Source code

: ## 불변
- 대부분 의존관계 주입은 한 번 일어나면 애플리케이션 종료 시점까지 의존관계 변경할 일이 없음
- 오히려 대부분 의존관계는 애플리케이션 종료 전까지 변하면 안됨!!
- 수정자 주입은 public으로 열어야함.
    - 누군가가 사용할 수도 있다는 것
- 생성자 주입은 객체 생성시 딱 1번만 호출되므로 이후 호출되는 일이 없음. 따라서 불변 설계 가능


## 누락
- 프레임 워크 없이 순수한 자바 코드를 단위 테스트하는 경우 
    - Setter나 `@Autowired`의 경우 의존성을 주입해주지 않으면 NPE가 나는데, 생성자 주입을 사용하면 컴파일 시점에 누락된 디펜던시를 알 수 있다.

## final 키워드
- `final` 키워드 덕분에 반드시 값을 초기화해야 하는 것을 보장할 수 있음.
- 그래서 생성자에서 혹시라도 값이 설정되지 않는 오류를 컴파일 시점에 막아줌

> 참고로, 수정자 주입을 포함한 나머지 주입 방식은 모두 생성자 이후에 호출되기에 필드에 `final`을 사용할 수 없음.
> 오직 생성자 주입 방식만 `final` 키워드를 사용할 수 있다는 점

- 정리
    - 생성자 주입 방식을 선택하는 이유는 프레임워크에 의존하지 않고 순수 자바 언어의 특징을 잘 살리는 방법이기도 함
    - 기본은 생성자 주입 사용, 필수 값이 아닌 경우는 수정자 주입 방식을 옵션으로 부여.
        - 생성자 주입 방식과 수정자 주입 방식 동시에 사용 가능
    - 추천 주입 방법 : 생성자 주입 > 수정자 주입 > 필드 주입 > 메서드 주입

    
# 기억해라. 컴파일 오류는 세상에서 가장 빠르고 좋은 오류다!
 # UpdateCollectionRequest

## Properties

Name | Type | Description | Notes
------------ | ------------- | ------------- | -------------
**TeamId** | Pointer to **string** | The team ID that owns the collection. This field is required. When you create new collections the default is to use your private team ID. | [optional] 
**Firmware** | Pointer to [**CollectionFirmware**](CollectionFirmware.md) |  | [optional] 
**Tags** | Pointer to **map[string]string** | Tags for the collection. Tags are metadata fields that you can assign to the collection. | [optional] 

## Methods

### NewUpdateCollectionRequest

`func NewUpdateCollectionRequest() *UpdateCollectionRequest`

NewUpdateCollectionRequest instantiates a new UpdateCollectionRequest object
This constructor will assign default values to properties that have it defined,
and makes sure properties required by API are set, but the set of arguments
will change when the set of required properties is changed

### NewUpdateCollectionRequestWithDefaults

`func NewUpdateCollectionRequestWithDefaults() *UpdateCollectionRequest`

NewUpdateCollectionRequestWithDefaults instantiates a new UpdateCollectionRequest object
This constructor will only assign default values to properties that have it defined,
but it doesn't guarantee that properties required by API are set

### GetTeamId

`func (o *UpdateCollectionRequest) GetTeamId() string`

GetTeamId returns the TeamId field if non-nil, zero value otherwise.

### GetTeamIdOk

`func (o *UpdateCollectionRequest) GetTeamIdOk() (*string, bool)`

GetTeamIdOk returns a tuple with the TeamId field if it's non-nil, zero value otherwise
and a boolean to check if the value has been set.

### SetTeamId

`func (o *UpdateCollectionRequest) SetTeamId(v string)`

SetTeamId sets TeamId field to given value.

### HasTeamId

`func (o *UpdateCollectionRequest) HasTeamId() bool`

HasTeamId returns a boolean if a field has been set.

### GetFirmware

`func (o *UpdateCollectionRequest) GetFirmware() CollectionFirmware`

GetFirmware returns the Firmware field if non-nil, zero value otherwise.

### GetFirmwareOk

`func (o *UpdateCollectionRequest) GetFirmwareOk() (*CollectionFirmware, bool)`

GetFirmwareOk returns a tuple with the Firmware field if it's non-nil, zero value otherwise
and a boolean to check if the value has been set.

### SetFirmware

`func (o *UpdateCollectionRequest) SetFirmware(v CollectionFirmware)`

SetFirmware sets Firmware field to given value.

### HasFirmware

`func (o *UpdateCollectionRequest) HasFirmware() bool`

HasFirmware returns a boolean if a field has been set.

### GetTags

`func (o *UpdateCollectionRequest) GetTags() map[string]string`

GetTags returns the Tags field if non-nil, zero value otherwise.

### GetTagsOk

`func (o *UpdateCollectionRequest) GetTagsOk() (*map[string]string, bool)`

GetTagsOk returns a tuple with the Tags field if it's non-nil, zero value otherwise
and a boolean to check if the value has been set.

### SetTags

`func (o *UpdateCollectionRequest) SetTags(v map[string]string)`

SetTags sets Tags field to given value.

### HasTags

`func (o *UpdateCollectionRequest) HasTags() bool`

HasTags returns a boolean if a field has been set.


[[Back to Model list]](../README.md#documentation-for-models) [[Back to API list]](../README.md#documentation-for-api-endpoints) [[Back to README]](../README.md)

• [Task]: Return every entry verbatim.

• [Solution below]:
Source code

: ## 불변
- 대부분 의존관계 주입은 한 번 일어나면 애플리케이션 종료 시점까지 의존관계 변경할 일이 없음
- 오히려 대부분 의존관계는 애플리케이션 종료 전까지 변하면 안됨!!
- 수정자 주입은 public으로 열어야함.
    - 누군가가 사용할 수도 있다는 것
- 생성자 주입은 객체 생성시 딱 1번만 호출되므로 이후 호출되는 일이 없음. 따라서 불변 설계 가능


## 누락
- 프레임 워크 없이 순수한 자바 코드를 단위 테스트하는 경우 
    - Setter나 `@Autowired`의 경우 의존성을 주입해주지 않으면 NPE가 나는데, 생성자 주입을 사용하면 컴파일 시점에 누락된 디펜던시를 알 수 있다.

## final 키워드
- `final` 키워드 덕분에 반드시 값을 초기화해야 하는 것을 보장할 수 있음.
- 그래서 생성자에서 혹시라도 값이 설정되지 않는 오류를 컴파일 시점에 막아줌

> 참고로, 수정자 주입을 포함한 나머지 주입 방식은 모두 생성자 이후에 호출되기에 필드에 `final`을 사용할 수 없음.
> 오직 생성자 주입 방식만 `final` 키워드를 사용할 수 있다는 점

- 정리
    - 생성자 주입 방식을 선택하는 이유는 프레임워크에 의존하지 않고 순수 자바 언어의 특징을 잘 살리는 방법이기도 함
    - 기본은 생성자 주입 사용, 필수 값이 아닌 경우는 수정자 주입 방식을 옵션으로 부여.
        - 생성자 주입 방식과 수정자 주입 방식 동시에 사용 가능
    - 추천 주입 방법 : 생성자 주입 > 수정자 주입 > 필드 주입 > 메서드 주입

    
# 기억해라. 컴파일 오류는 세상에서 가장 빠르고 좋은 오류다!
 # UpdateCollectionRequest

## Properties

Name | Type | Description | Notes
------------ | ------------- | ------------- | -------------
**TeamId** | Pointer to **string** | The team ID that owns the collection. This field is required. When you create new collections the default is to use your private team ID. | [optional] 
**Firmware** | Pointer to [**CollectionFirmware**](CollectionFirmware.md) |  | [optional] 
**Tags** | Pointer to **map[string]string** | Tags for the collection. Tags are metadata fields that you can assign to the collection. | [optional] 

## Methods

### NewUpdateCollectionRequest

`func NewUpdateCollectionRequest() *UpdateCollectionRequest`

NewUpdateCollectionRequest instantiates a new UpdateCollectionRequest object
This constructor will assign default values to properties that have it defined,
and makes sure properties required by API are set, but the set of arguments
will change when the set of required properties is changed

### NewUpdateCollectionRequestWithDefaults

`func NewUpdateCollectionRequestWithDefaults() *UpdateCollectionRequest`

NewUpdateCollectionRequestWithDefaults instantiates a new UpdateCollectionRequest object
This constructor will only assign default values to properties that have it defined,
but it doesn't guarantee that properties required by API are set

### GetTeamId

`func (o *UpdateCollectionRequest) GetTeamId() string`

GetTeamId returns the TeamId field if non-nil, zero value otherwise.

### GetTeamIdOk

`func (o *UpdateCollectionRequest) GetTeamIdOk() (*string, bool)`

GetTeamIdOk returns a tuple with the TeamId field if it's non-nil, zero value otherwise
and a boolean to check if the value has been set.

### SetTeamId

`func (o *UpdateCollectionRequest) SetTeamId(v string)`

SetTeamId sets TeamId field to given value.

### HasTeamId

`func (o *UpdateCollectionRequest) HasTeamId() bool`

HasTeamId returns a boolean if a field has been set.

### GetFirmware

`func (o *UpdateCollectionRequest) GetFirmware() CollectionFirmware`

GetFirmware returns the Firmware field if non-nil, zero value otherwise.

### GetFirmwareOk

`func (o *UpdateCollectionRequest) GetFirmwareOk() (*CollectionFirmware, bool)`

GetFirmwareOk returns a tuple with the Firmware field if it's non-nil, zero value otherwise
and a boolean to check if the value has been set.

### SetFirmware

`func (o *UpdateCollectionRequest) SetFirmware(v CollectionFirmware)`

SetFirmware sets Firmware field to given value.

### HasFirmware

`func (o *UpdateCollectionRequest) HasFirmware() bool`

HasFirmware returns a boolean if a field has been set.

### GetTags

`func (o *UpdateCollectionRequest) GetTags() map[string]string`

GetTags returns the Tags field if non-nil, zero value otherwise.

### GetTagsOk

`func (o *UpdateCollectionRequest) GetTagsOk() (*map[string]string, bool)`

GetTagsOk returns a tuple with the Tags field if it's non-nil, zero value otherwise
and a boolean to check if the value has been set.

### SetTags

`func (o *UpdateCollectionRequest) SetTags(v map[string]string)`

SetTags sets Tags field to given value.

### HasTags

`func (o *UpdateCollectionRequest) HasTags() bool`

HasTags returns a boolean if a field has been set.


[[Back to Model list]](../README.md#documentation-for-models) [[Back to API list]](../README.md#documentation-for-api-endpoints) [[Back to README]](../README.md)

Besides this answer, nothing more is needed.